Sarrazin proceeds from two familiar observations—that Germany’s native-born population has a very low birthrate, and that the country has a lot of poorly integrated Muslim immigrants with (currently) a higher birthrate—to conjure a nightmare scenario in which, by the year 2100, a dwindling puddle of perhaps as few as twenty million true German Germans are dominated and pushed around by the descendants of Turkish and other Muslim immigrants, who build mosques and “Koran schools” while the country’s “churches, castles and museums” fall into decay.
Oswald Spengler, thou shouldst be living at this hour! Der Untergang des Abendlandes! 1 Finis Germaniae! The people Tacitus incompletely described around the year 100 AD in his Germania, all those manly Hermanns wandering the Teutonic forest, turning aside from their reading of Goethe and Schiller only to sire upon stout, fecund blond maidens many hearty, cultured little Sarrazins, will be no more. Germania, 100–2100, RIP. Unless, that is, Germania pulls itself together and takes the medicine prescribed by Dr. Sarrazin.

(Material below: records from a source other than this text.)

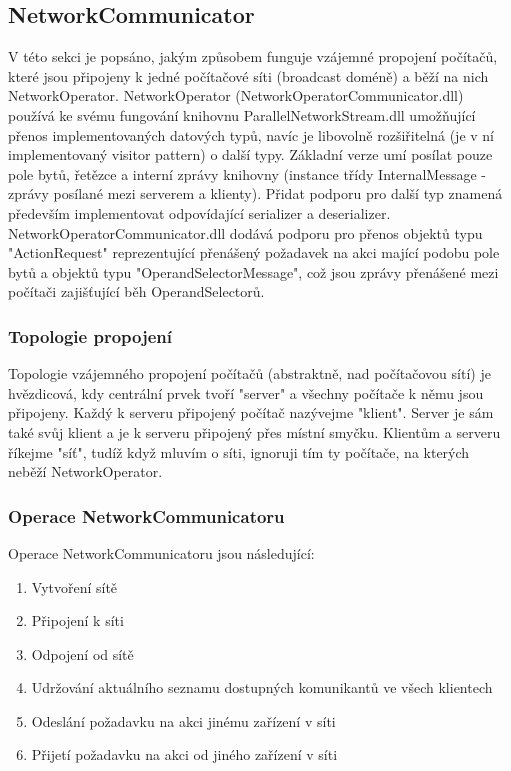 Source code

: \documentclass[12pt]{article}
\begin{document}
\subsection{NetworkCommunicator}
V této sekci je popsáno, jakým způsobem funguje vzájemné propojení počítačů, které jsou připojeny k jedné počítačové síti (broadcast doméně) a běží na nich NetworkOperator.
NetworkOperator (NetworkOperatorCommunicator.dll) používá ke svému fungování knihovnu ParallelNetworkStream.dll umožňující přenos implementovaných datových typů, navíc je libovolně rozšiřitelná (je v ní implementovaný visitor pattern) o další typy. Základní verze umí posílat pouze pole bytů, řetězce a interní zprávy knihovny (instance třídy InternalMessage - zprávy posílané mezi serverem a klienty). Přidat podporu pro další typ znamená především implementovat odpovídající serializer a deserializer. NetworkOperatorCommunicator.dll dodává podporu pro přenos objektů typu "ActionRequest" reprezentující přenášený požadavek na akci mající podobu pole bytů a objektů typu "OperandSelectorMessage", což jsou zprávy přenášené mezi počítači zajišťující běh OperandSelectorů.

\subsubsection{Topologie propojení}
Topologie vzájemného propojení počítačů (abstraktně, nad počítačovou sítí) je hvězdicová, kdy centrální prvek tvoří "server" a všechny počítače k němu jsou připojeny. Každý k serveru připojený počítač nazývejme "klient". Server je sám také svůj klient a je k serveru připojený přes místní smyčku. Klientům a serveru říkejme "síť", tudíž když mluvím o síti, ignoruji tím ty počítače, na kterých neběží NetworkOperator.

\subsubsection{Operace NetworkCommunicatoru}
Operace NetworkCommunicatoru jsou následující:
\begin{enumerate}
\item Vytvoření sítě
\item Připojení k síti
\item Odpojení od sítě
\item Udržování aktuálního seznamu dostupných komunikantů ve všech klientech
\item Odeslání požadavku na akci jinému zařízení v síti
\item Přijetí požadavku na akci od jiného zařízení v síti
\end{enumerate}
\end{document}
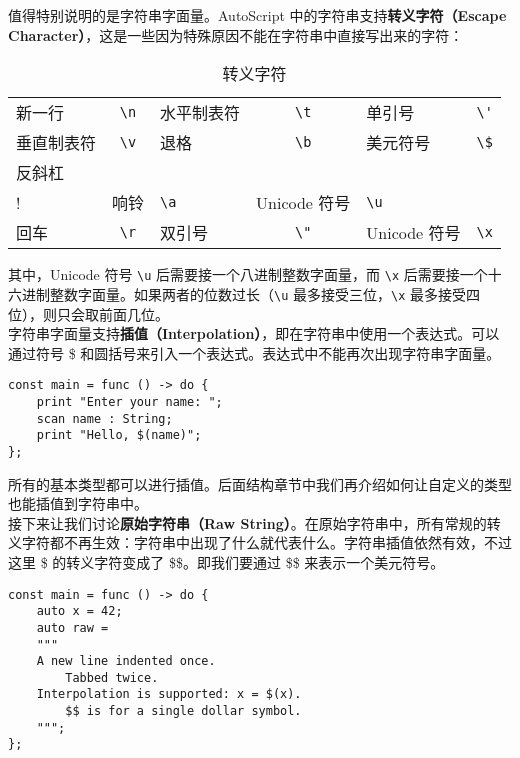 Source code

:值得特别说明的是字符串字面量。AutoScript 中的字符串支持\textbf{转义字符（Escape Character）}，这是一些因为特殊原因不能在字符串中直接写出来的字符：

\begin{table}[h]
    \centering
    \begin{tabular}{l c l c l c}
        新一行 & \lstinline!\n! & 水平制表符 & \lstinline!\t! & 单引号 & \lstinline!\'! \\
        垂直制表符 & \lstinline!\v! & 退格 & \lstinline!\b! & 美元符号 & \lstinline!\$! \\
        反斜杠 & \lstinline!\\! & 响铃 & \lstinline!\a! & Unicode 符号 & \lstinline!\u! \\
        回车 & \lstinline!\r! & 双引号 & \lstinline!\"! & Unicode 符号 & \lstinline!\x! \\
    \end{tabular}
    \caption{转义字符}
    \label{tab:escape-characters}
\end{table}

其中，Unicode 符号 \lstinline!\u! 后需要接一个八进制整数字面量，而 \lstinline!\x! 后需要接一个十六进制整数字面量。如果两者的位数过长（\lstinline!\u! 最多接受三位，\lstinline!\x! 最多接受四位），则只会取前面几位。 \\

字符串字面量支持\textbf{插值（Interpolation）}，即在字符串中使用一个表达式。可以通过符号 \$ 和圆括号来引入一个表达式。表达式中不能再次出现字符串字面量。

\begin{lstlisting}
const main = func () -> do {
    print "Enter your name: ";
    scan name : String;
    print "Hello, $(name)";
};
\end{lstlisting}

所有的基本类型都可以进行插值。后面结构章节中我们再介绍如何让自定义的类型也能插值到字符串中。 \\

接下来让我们讨论\textbf{原始字符串（Raw String）}。在原始字符串中，所有常规的转义字符都不再生效：字符串中出现了什么就代表什么。字符串插值依然有效，不过这里 \$ 的转义字符变成了 \$\$。即我们要通过 \$\$ 来表示一个美元符号。

\begin{lstlisting}
const main = func () -> do {
    auto x = 42;
    auto raw = 
    """
    A new line indented once.
        Tabbed twice.
    Interpolation is supported: x = $(x).
        $$ is for a single dollar symbol.
    """;
};
\end{lstlisting}


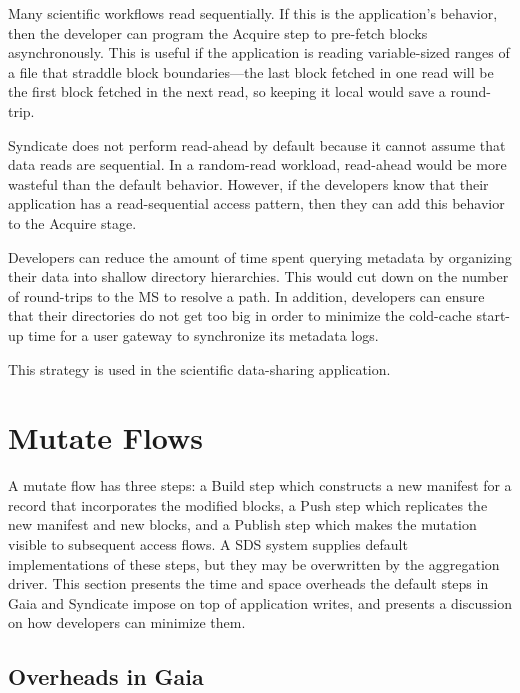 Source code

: \hfill \break
{}
\hfill \break

Many scientific workflows read sequentially.  If this is the application's
behavior, then the developer can program the Acquire step to pre-fetch blocks
asynchronously.  This is useful if the application is reading
variable-sized ranges of a file that straddle block boundaries---the last block
fetched in one read will be the first block fetched in the next read, so keeping
it local would save a round-trip.

Syndicate does not perform read-ahead by
default because it cannot assume that data reads are sequential.  In a
random-read workload, read-ahead would be more wasteful than the default
behavior.  However, if  the developers know that their application has a
read-sequential access pattern, then they can add this behavior to the Acquire
stage.

\hfill \break
\hfill \break
{}
\hfill \break

Developers can reduce the amount of time spent querying metadata by organizing
their data into shallow directory hierarchies.  This would cut down on the
number of round-trips to the MS to resolve a path.  In addition, developers can
ensure that their directories do not get too big in order to minimize the
cold-cache start-up time for a user gateway to synchronize its metadata logs.

This strategy is used in the scientific data-sharing application.

\section{Mutate Flows}

A mutate flow has three steps:  a Build step which constructs a new manifest
for a record that incorporates the modified blocks, a Push step which replicates
the new manifest and new blocks, and a Publish step which makes the mutation
visible to subsequent access flows.  A SDS system supplies default
implementations of these steps, but they may be overwritten by the aggregation
driver.  This section presents the time and space overheads the default steps in
Gaia and Syndicate impose on top of application writes, and presents a
discussion on how developers can minimize them.

\subsection{Overheads in Gaia}

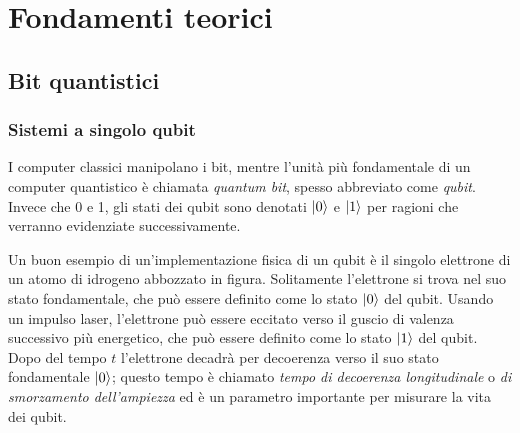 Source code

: \chapter{Fondamenti teorici}\label{ch:teoria}


\section{Bit quantistici}

\subsection{Sistemi a singolo qubit}

I computer classici manipolano i bit, mentre l'unità più fondamentale di un computer quantistico 
è chiamata \emph{quantum bit}, spesso abbreviato come \emph{qubit}. 
Invece che 0 e 1, gli stati dei qubit sono denotati $\ket{0}$ e $\ket{1}$ per ragioni che verranno 
evidenziate successivamente. 

Un buon esempio di un'implementazione fisica di un qubit è il singolo elettrone di un atomo di 
idrogeno abbozzato in figura. %
Solitamente l'elettrone si trova %
nel suo stato fondamentale, che può essere definito come lo stato $\ket{0}$ del qubit. 
Usando un impulso laser, l'elettrone può essere eccitato verso il guscio di valenza successivo più 
energetico, che può essere definito come lo stato $\ket{1}$  del qubit. Dopo del tempo $t$ 
l'elettrone decadrà per decoerenza verso il suo stato fondamentale $\ket{0}$; questo tempo è 
chiamato \emph{tempo di decoerenza longitudinale} o \emph{di smorzamento dell'ampiezza} ed è 
un parametro importante per misurare la vita dei qubit. %


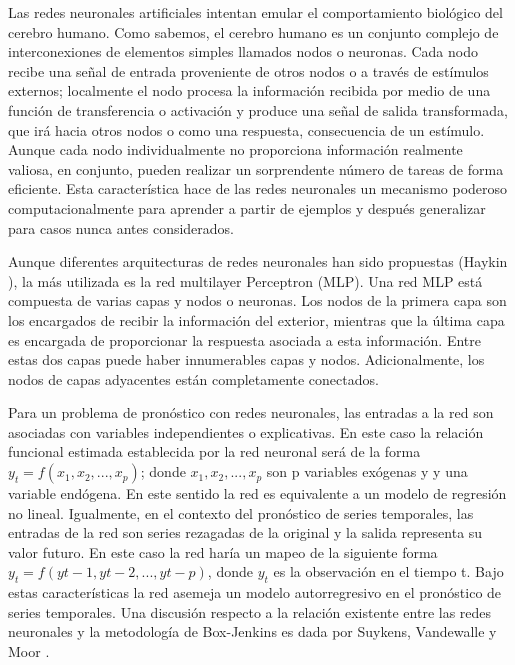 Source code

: \hspace*{0.4 cm} Las redes neuronales artificiales intentan emular el comportamiento biol\'ogico del cerebro humano. Como sabemos, el cerebro humano es un conjunto complejo de interconexiones de elementos simples llamados nodos o neuronas. Cada nodo recibe una se\~nal de entrada proveniente de otros nodos o a trav\'es de est\'imulos externos; localmente el nodo procesa la informaci\'on recibida por medio de una funci\'on de transferencia o activaci\'on y produce una se\~nal de salida transformada, que ir\'a hacia otros nodos o como una respuesta, consecuencia de un est\'imulo. Aunque cada nodo individualmente no proporciona informaci\'on realmente valiosa, en conjunto, pueden realizar un sorprendente n\'umero de tareas de forma eficiente. Esta caracter\'istica hace de las redes neuronales un mecanismo poderoso computacionalmente para aprender a partir de ejemplos y despu\'es generalizar para casos nunca antes considerados.


\hspace*{0.4 cm} Aunque diferentes arquitecturas de redes neuronales han sido propuestas (Haykin \cite{Ha}), la m\'as utilizada es la red multilayer Perceptron (MLP). Una red MLP est\'a compuesta de varias capas y nodos o neuronas. Los nodos de la primera capa son los encargados de recibir la informaci\'on del exterior, mientras que la \'ultima capa es encargada de proporcionar la respuesta asociada a esta informaci\'on. Entre estas dos capas puede haber innumerables capas y nodos. Adicionalmente, los nodos de capas adyacentes est\'an completamente conectados.

\hspace*{0.4 cm} Para un problema de pron\'ostico con redes neuronales, las entradas a la red son asociadas con variables independientes o explicativas. En este caso la relaci\'on funcional estimada establecida por la red neuronal ser\'a de la forma $y_{t}=f(x_{1}, x_{2},..., x_{p})$; donde $x_{1}, x_{2},..., x_{p}$ son p variables ex\'ogenas y y una variable end\'ogena. En este sentido la red es equivalente a un modelo de regresi\'on no lineal. Igualmente, en el contexto del pron\'ostico de series temporales, las entradas de la red son series rezagadas de la original y la salida representa su valor futuro. En este caso la red har\'ia un mapeo de la siguiente forma $y_{t}= f (y{t-1}, y{t-2}, ..., y{t-p})$, donde $y_{t}$ es la observaci\'on en el tiempo t. Bajo estas caracter\'isticas la red asemeja un modelo autorregresivo en el pron\'ostico de series temporales. Una discusi\'on respecto a la relaci\'on existente entre las redes neuronales y la metodolog\'ia de Box-Jenkins es dada por Suykens, Vandewalle y Moor \cite{SVM}.

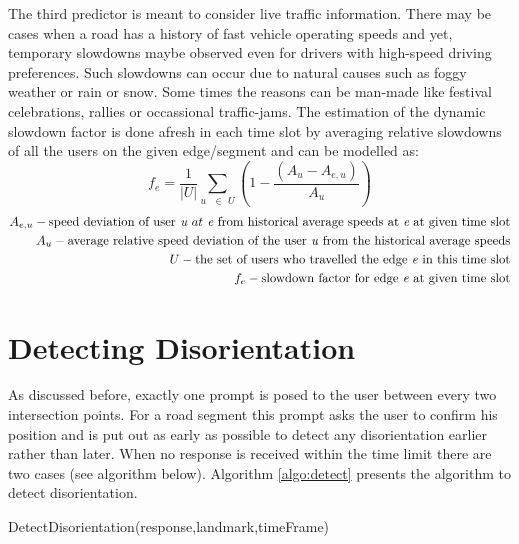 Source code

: \documentclass{iitkthesis}
\begin{document}
The third predictor is meant to consider live traffic information. There 
may be cases when a road has a history of fast vehicle operating speeds and 
yet, temporary slowdowns maybe observed even for drivers with high-speed 
driving preferences. Such slowdowns can occur due to natural causes   
such as foggy weather or rain or snow. Some times the reasons can be man-made 
like festival celebrations, rallies or occassional traffic-jams. The 
estimation of the dynamic slowdown factor is 
done afresh in each time slot by averaging relative slowdowns
of all the users on the given edge/segment and can be modelled as:
\[\displaystyle f_{e} = \frac{1}{|U|}\sum_{u \text{ } \in \textit{ U}}(1-\frac{(A_u - A_{e,u})}{A_u})\]  
\begin{align*}
A_{e,u} - \text{speed deviation of user} \textit{ u } at \textit{ e } \text{from historical average speeds at }\textit{e} \text{ at given time slot} \\
A_u - \text{average relative speed deviation of the user \textit{u} from the historical average speeds} \\
U - \text{the set of users who travelled the edge \textit{e} in this time slot} \\
f_e - \text{slowdown factor for edge \textit{e} at given time slot}
\end{align*}
\section{Detecting Disorientation}
As discussed before, exactly one prompt is posed to the user between 
every two intersection points. For a road segment this prompt asks the 
user to confirm his position and is put out as early as possible 
to detect any disorientation earlier rather than later. When no response
is received within the time limit there are two cases (see 
algorithm below).  Algorithm \ref{algo:detect} presents the algorithm to 
detect disorientation.

\begin{algorithm}[H]
\label{algo:detect}
\SetVline
\dontprintsemicolon
{}
\BlankLine

\caption{DetectDisorientation(response,landmark,timeFrame)}
\end{algorithm}
\end{document}
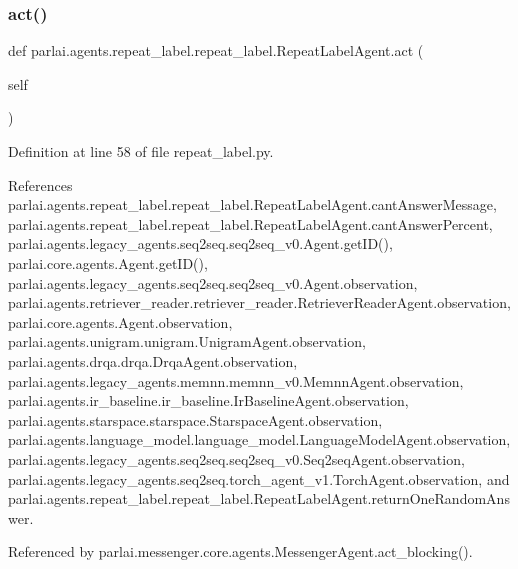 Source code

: \subsubsection{\texorpdfstring{act()}{act()}}
{\footnotesize\ttfamily def parlai.\+agents.\+repeat\+\_\+label.\+repeat\+\_\+label.\+Repeat\+Label\+Agent.\+act (\begin{DoxyParamCaption}\item[{}]{self }\end{DoxyParamCaption})}



Definition at line 58 of file repeat\+\_\+label.\+py.



References parlai.\+agents.\+repeat\+\_\+label.\+repeat\+\_\+label.\+Repeat\+Label\+Agent.\+cant\+Answer\+Message, parlai.\+agents.\+repeat\+\_\+label.\+repeat\+\_\+label.\+Repeat\+Label\+Agent.\+cant\+Answer\+Percent, parlai.\+agents.\+legacy\+\_\+agents.\+seq2seq.\+seq2seq\+\_\+v0.\+Agent.\+get\+I\+D(), parlai.\+core.\+agents.\+Agent.\+get\+I\+D(), parlai.\+agents.\+legacy\+\_\+agents.\+seq2seq.\+seq2seq\+\_\+v0.\+Agent.\+observation, parlai.\+agents.\+retriever\+\_\+reader.\+retriever\+\_\+reader.\+Retriever\+Reader\+Agent.\+observation, parlai.\+core.\+agents.\+Agent.\+observation, parlai.\+agents.\+unigram.\+unigram.\+Unigram\+Agent.\+observation, parlai.\+agents.\+drqa.\+drqa.\+Drqa\+Agent.\+observation, parlai.\+agents.\+legacy\+\_\+agents.\+memnn.\+memnn\+\_\+v0.\+Memnn\+Agent.\+observation, parlai.\+agents.\+ir\+\_\+baseline.\+ir\+\_\+baseline.\+Ir\+Baseline\+Agent.\+observation, parlai.\+agents.\+starspace.\+starspace.\+Starspace\+Agent.\+observation, parlai.\+agents.\+language\+\_\+model.\+language\+\_\+model.\+Language\+Model\+Agent.\+observation, parlai.\+agents.\+legacy\+\_\+agents.\+seq2seq.\+seq2seq\+\_\+v0.\+Seq2seq\+Agent.\+observation, parlai.\+agents.\+legacy\+\_\+agents.\+seq2seq.\+torch\+\_\+agent\+\_\+v1.\+Torch\+Agent.\+observation, and parlai.\+agents.\+repeat\+\_\+label.\+repeat\+\_\+label.\+Repeat\+Label\+Agent.\+return\+One\+Random\+Answer.



Referenced by parlai.\+messenger.\+core.\+agents.\+Messenger\+Agent.\+act\+\_\+blocking().

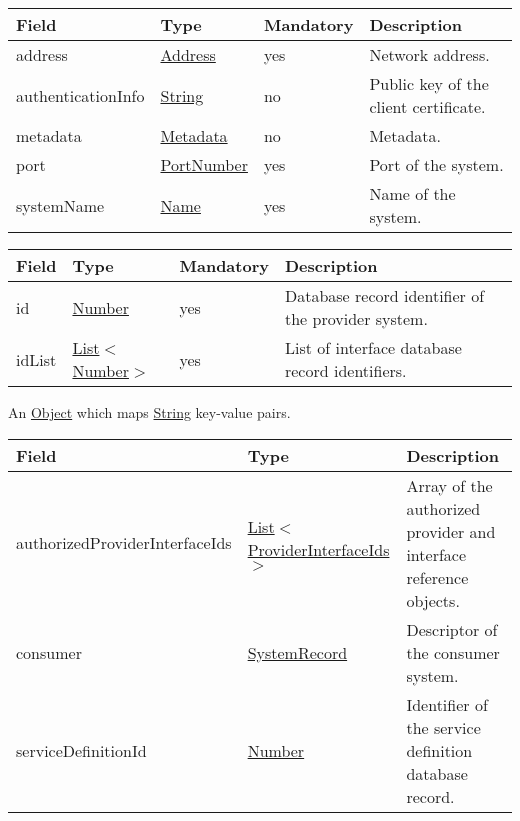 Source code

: \documentclass[a4paper]{arrowhead}
\newcommand{\pref}[1]{{\textcolor{ArrowheadGrey}{\hyperref[sec:model:primitives:#1]{#1}}}}
\begin{document}
\label{sec:model:SystemDescriptor}

\begin{table}[ht!]
\begin{tabularx}{\textwidth}{| p{3cm} | p{3cm} | p{2cm} | X |} \hline
\rowcolor{gray!33} Field & Type & Mandatory & Description \\ \hline
address & \pref{Address} & yes & Network address. \\ \hline
authenticationInfo & \pref{String} & no & Public key of the client certificate. \\ \hline
metadata & \hyperref[sec:model:Metadata]{Metadata} & no & Metadata. \\ \hline
port & \pref{PortNumber} & yes & Port of the system. \\ \hline
systemName &\pref{Name} & yes & Name of the system. \\ \hline
\end{tabularx}
\end{table}

\label{sec:model:ProviderInterfaceIds}

\begin{table}[ht!]
\begin{tabularx}{\textwidth}{| p{3cm} | p{3cm} | p{2cm} | X |} \hline
\rowcolor{gray!33} Field & Type & Mandatory & Description \\ \hline
id & \pref{Number} & yes & Database record identifier of the provider system. \\ \hline
idList & \pref{List}$<$\pref{Number}$>$ & yes & List of interface database record identifiers. \\ \hline
\end{tabularx}
\end{table}

\label{sec:model:Metadata}

An \pref{Object} which maps \pref{String} key-value pairs.

\clearpage

\label{sec:model:CheckAuthRuleResponse}
 
\begin{table}[ht!]
\begin{tabularx}{\textwidth}{| p{5cm} | p{5cm} | X |} \hline
\rowcolor{gray!33} Field & Type & Description \\ \hline
authorizedProviderInterfaceIds & \pref{List}$<$\hyperref[sec:model:ProviderInterfaceIds]{ProviderInterfaceIds}$>$ & Array of the authorized provider and interface reference objects. \\ \hline
consumer & \hyperref[sec:model:SystemRecord]{SystemRecord} &  Descriptor of the consumer system. \\ \hline
serviceDefinitionId &\pref{Number} & Identifier of the service definition database record. \\ \hline
\end{tabularx}
\end{table}
\end{document}
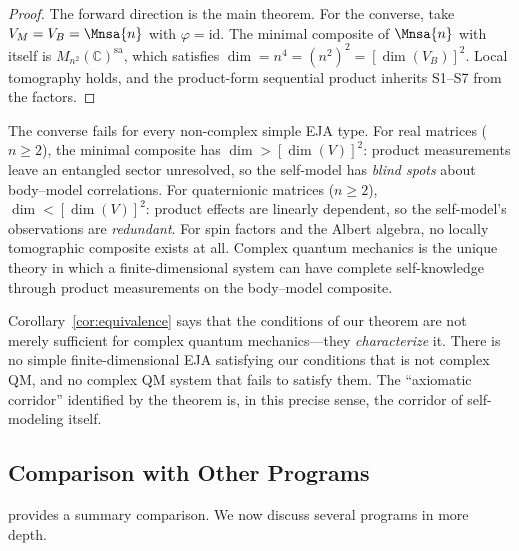 \begin{proof}
  The forward direction is the main theorem.  For the converse,
  take $V_{M} = V_{B} = \Mnsa{n}$ with $\varphi = \mathrm{id}$.
  The minimal composite of $\Mnsa{n}$ with itself is
  $M_{n^{2}}(\mathbb{C})^{\mathrm{sa}}$, which satisfies
  $\dim = n^{4} = (n^{2})^{2} = [\dim(V_{B})]^{2}$.  Local
  tomography holds, and the product-form sequential product inherits
  S1--S7 from the factors.
\end{proof}

\begin{remark}
  The converse fails for every non-complex simple EJA type.
  For real matrices ($n \ge 2$), the minimal composite has
  $\dim > [\dim(V)]^{2}$: product measurements leave an entangled
  sector unresolved, so the self-model has \emph{blind spots} about
  body--model correlations.  For quaternionic matrices ($n \ge 2$),
  $\dim < [\dim(V)]^{2}$: product effects are linearly dependent,
  so the self-model's observations are \emph{redundant}.  For spin
  factors and the Albert algebra, no locally tomographic composite
  exists at all.  Complex quantum mechanics is the unique theory in
  which a finite-dimensional system can have complete self-knowledge
  through product measurements on the body--model composite.
\end{remark}

\noindent
Corollary~\ref{cor:equivalence} says that the conditions of our
theorem are not merely sufficient for complex quantum mechanics---they
\emph{characterize} it.  There is no simple finite-dimensional EJA
satisfying our conditions that is not complex QM, and no complex QM
system that fails to satisfy them.  The ``axiomatic corridor''
identified by the theorem is, in this precise sense, the corridor of
self-modeling itself.


\subsection{Comparison with Other Programs}\label{subsec:comparison}

 provides a summary comparison.  We now discuss
several programs in more depth.

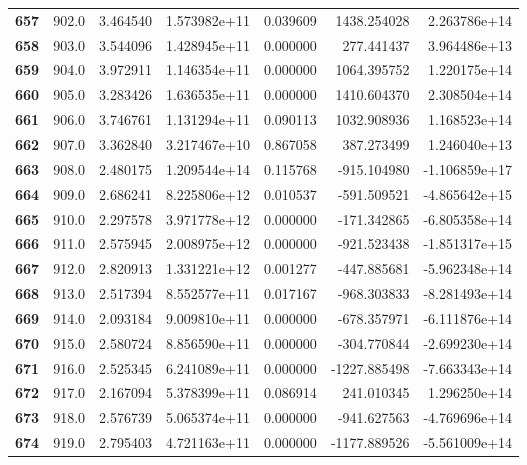 \documentclass{report}[12pt]
\begin{document}
\begin{center}
\begin{tabular}{lrrrrrr}
\textbf{657 } &          902.0 &   3.464540 &  1.573982e+11 &    0.039609 &  1438.254028 &  2.263786e+14 \\
\textbf{658 } &          903.0 &   3.544096 &  1.428945e+11 &    0.000000 &   277.441437 &  3.964486e+13 \\
\textbf{659 } &          904.0 &   3.972911 &  1.146354e+11 &    0.000000 &  1064.395752 &  1.220175e+14 \\
\textbf{660 } &          905.0 &   3.283426 &  1.636535e+11 &    0.000000 &  1410.604370 &  2.308504e+14 \\
\textbf{661 } &          906.0 &   3.746761 &  1.131294e+11 &    0.090113 &  1032.908936 &  1.168523e+14 \\
\textbf{662 } &          907.0 &   3.362840 &  3.217467e+10 &    0.867058 &   387.273499 &  1.246040e+13 \\
\textbf{663 } &          908.0 &   2.480175 &  1.209544e+14 &    0.115768 &  -915.104980 & -1.106859e+17 \\
\textbf{664 } &          909.0 &   2.686241 &  8.225806e+12 &    0.010537 &  -591.509521 & -4.865642e+15 \\
\textbf{665 } &          910.0 &   2.297578 &  3.971778e+12 &    0.000000 &  -171.342865 & -6.805358e+14 \\
\textbf{666 } &          911.0 &   2.575945 &  2.008975e+12 &    0.000000 &  -921.523438 & -1.851317e+15 \\
\textbf{667 } &          912.0 &   2.820913 &  1.331221e+12 &    0.001277 &  -447.885681 & -5.962348e+14 \\
\textbf{668 } &          913.0 &   2.517394 &  8.552577e+11 &    0.017167 &  -968.303833 & -8.281493e+14 \\
\textbf{669 } &          914.0 &   2.093184 &  9.009810e+11 &    0.000000 &  -678.357971 & -6.111876e+14 \\
\textbf{670 } &          915.0 &   2.580724 &  8.856590e+11 &    0.000000 &  -304.770844 & -2.699230e+14 \\
\textbf{671 } &          916.0 &   2.525345 &  6.241089e+11 &    0.000000 & -1227.885498 & -7.663343e+14 \\
\textbf{672 } &          917.0 &   2.167094 &  5.378399e+11 &    0.086914 &   241.010345 &  1.296250e+14 \\
\textbf{673 } &          918.0 &   2.576739 &  5.065374e+11 &    0.000000 &  -941.627563 & -4.769696e+14 \\
\textbf{674 } &          919.0 &   2.795403 &  4.721163e+11 &    0.000000 & -1177.889526 & -5.561009e+14 \\

\end{tabular}
\end{center}
\end{document}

Concern about the fact that Germany’s native-born population, along with that of several other West European countries, has a very low birthrate is not new. Some thirty years ago, a British postgraduate teaching at a West German university shared with his class a magazine article suggesting that according to current trends—the birthrate having plummeted from the mid-1960s on—there would eventually be no Germans left at all. He asked his students what they thought of this. After a long silence, one of them said, “Find’ ich gut!” (“I think that’s good!”) The remark was gloriously, ridiculously expressive of a now defunct West German attitude of self-abasement, after the horror and shame of Nazism.
Sarrazin does not find this prospect good. He is horrified by statistical projections that do indeed suggest that the German population would drop to 24 million by 2100—though only at current birthrates and assuming no further immigration.2 He is even more horrified …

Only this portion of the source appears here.